- [Your task] Some lines below may hold the string "texttt". Count them and give only the total.

====

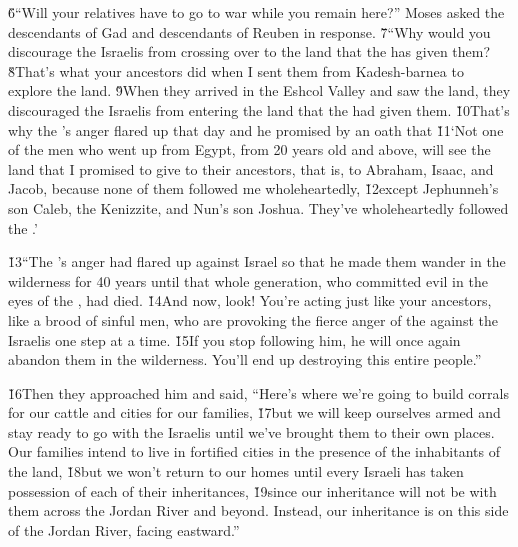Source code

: \v{6}``Will your relatives have to go to war while you remain here?'' Moses asked the descendants of Gad and descendants of Reuben in response. \v{7}``Why would you discourage the Israelis from crossing over to the land that the  has given them? \v{8}That's what your ancestors did when I sent them from Kadesh-barnea to explore the land. \v{9}When they arrived in the Eshcol Valley and saw the land, they discouraged the Israelis from entering the land that the  had given them. \v{10}That's why the 's anger flared up that day and he promised by an oath that \v{11}`Not one of the men who went up from Egypt, from 20 years old and above, will see the land that I promised to give to their ancestors, that is, to Abraham, Isaac, and Jacob, because none of them followed me wholeheartedly, \v{12}except Jephunneh's son Caleb, the Kenizzite, and Nun's son Joshua. They've wholeheartedly followed the .'

\v{13}``The 's anger had flared up against Israel so that he made them wander in the wilderness for 40 years until that whole generation, who committed evil in the eyes of the , had died. \v{14}And now, look! You're acting just like your ancestors, like a brood of sinful men, who are provoking the fierce anger of the  against the Israelis one step at a time. \v{15}If you stop following him, he will once again abandon them in the wilderness. You'll end up destroying this entire people.''

\v{16}Then they approached him and said, ``Here's where we're going to build corrals for our cattle and cities for our families, \v{17}but we will keep ourselves armed and stay ready to go with the Israelis until we've brought them to their own places. Our families intend to live in fortified cities in the presence of the inhabitants of the land, \v{18}but we won't return to our homes until every Israeli has taken possession of each of their inheritances, \v{19}since our inheritance will not be with them across the Jordan River and beyond. Instead, our inheritance is on this side of the Jordan River, facing eastward.''

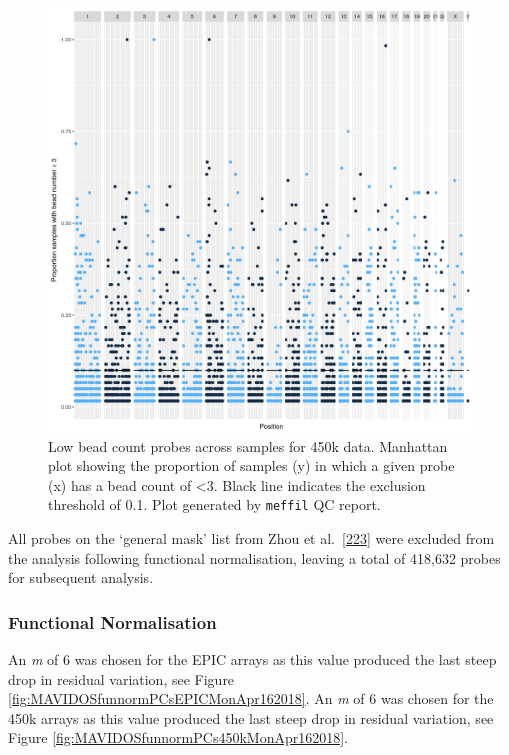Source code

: \documentclass[
]{book}
\begin{document}
\begin{figure}

{\centering \includegraphics[width=0.8\linewidth]{figs/MAVIDOSqc450kbeadNumAcross} 

}

\caption{Low bead count probes across samples for 450k data. Manhattan plot showing the proportion of samples (y) in which a given probe (x) has a bead count of \textless3. Black line indicates the exclusion threshold of 0.1. Plot generated by \texttt{meffil} QC report.}\label{fig:MAVIDOSqc450kbeadNumAcross}
\end{figure}



All probes on the `general mask' list from Zhou et al.~{[}\protect\hyperlink{ref-Zhou2017}{223}{]} were excluded from the analysis following functional normalisation, leaving a total of 418,632 probes for subsequent analysis.

\hypertarget{functional-normalisation-1}{%
\subsubsection{Functional Normalisation}\label{functional-normalisation-1}}

An \emph{m} of 6 was chosen for the EPIC arrays as this value produced the last steep drop in residual variation, see Figure \ref{fig:MAVIDOSfunnormPCsEPICMonApr162018}.
An \emph{m} of 6 was chosen for the 450k arrays as this value produced the last steep drop in residual variation, see Figure \ref{fig:MAVIDOSfunnormPCs450kMonApr162018}.
\end{document}
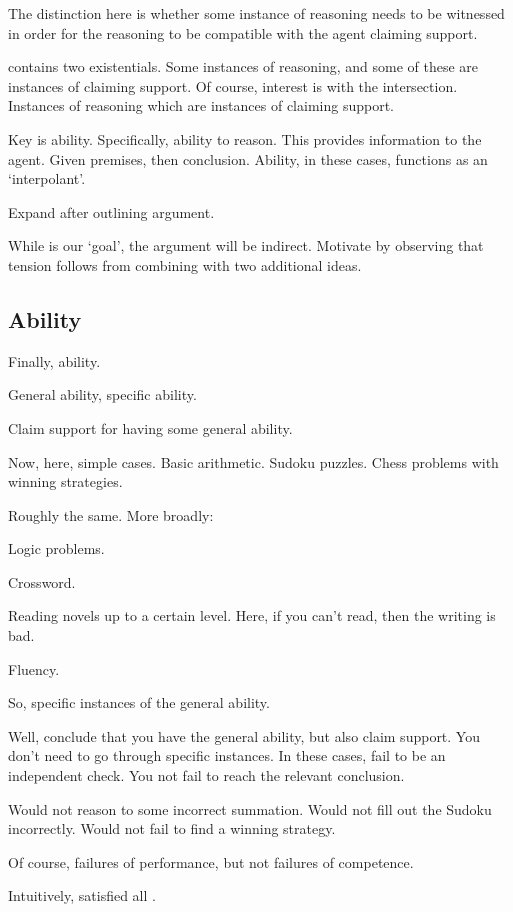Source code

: \begin{note}
  The distinction here is whether some instance of reasoning needs to be witnessed in order for the reasoning to be compatible with the agent claiming support.

  \EAS{} contains two existentials.
  Some instances of reasoning, and some of these are instances of claiming support.
  Of course, interest is with the intersection.
  Instances of reasoning which are instances of claiming support.

  Key is ability.
  Specifically, ability to reason.
  This provides information to the agent.
  Given premises, then conclusion.
  Ability, in these cases, functions as an `interpolant'.

  Expand after outlining argument.
\end{note}

\begin{note}
  While \EAS{} is our `goal', the argument will be indirect.
  Motivate \EAS{} by observing that tension follows from combining \USE{} with two additional ideas.
\end{note}

\subsection{Ability}
\label{sec:ability}

\begin{note}
  Finally, ability.

  General ability, specific ability.

  Claim support for having some general ability.

  Now, here, simple cases.
  Basic arithmetic.
  Sudoku puzzles.
  Chess problems with winning strategies.

  Roughly the same.
  More broadly:

  Logic problems.

  Crossword.

  Reading novels up to a certain level.
  Here, if you can't read, then the writing is bad.

  Fluency.

  So, specific instances of the general ability.
\end{note}

\begin{note}
  Well, conclude that you have the general ability, but also claim support.
  You don't need to go through specific instances.
  In these cases, fail to be an independent check.
  You not fail to reach the relevant conclusion.

  Would not reason to some incorrect summation.
  Would not fill out the Sudoku incorrectly.
  Would not fail to find a winning strategy.

  Of course, failures of performance, but not failures of competence.

  Intuitively, satisfied all .
\end{note}


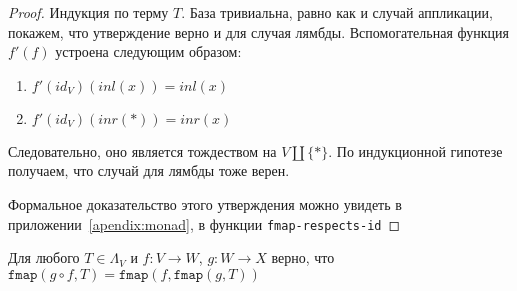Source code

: \begin{proof}
  Индукция по терму $T$. База тривиальна, равно как и случай аппликации, покажем, что утверждение верно и для случая лямбды. Вспомогательная функция $f'(f)$ устроена следующим образом:
  \begin{enumerate}
    \item $f'(id_{V})(inl(x)) = inl(x)$
    \item $f'(id_{V})(inr(*)) = inr(x)$
  \end{enumerate}
  Следовательно, оно является тождеством на $V \coprod \{*\}$. По индукционной гипотезе получаем, что случай для лямбды тоже верен.

  Формальное доказательство этого утверждения можно увидеть в приложении~\ref{apendix:monad}, в функции \texttt{fmap-respects-id}
\end{proof}

\begin{prop}
  \label{monad:fmap-resp-comp}
  Для любого $T \in \Lambda_{V}$ и $f : V \to W$, $g : W \to X$ верно, что $\texttt{fmap}(g \circ f, T) = \texttt{fmap}(f, \texttt{fmap}(g, T))$
\end{prop}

====

- [Exercise response] 3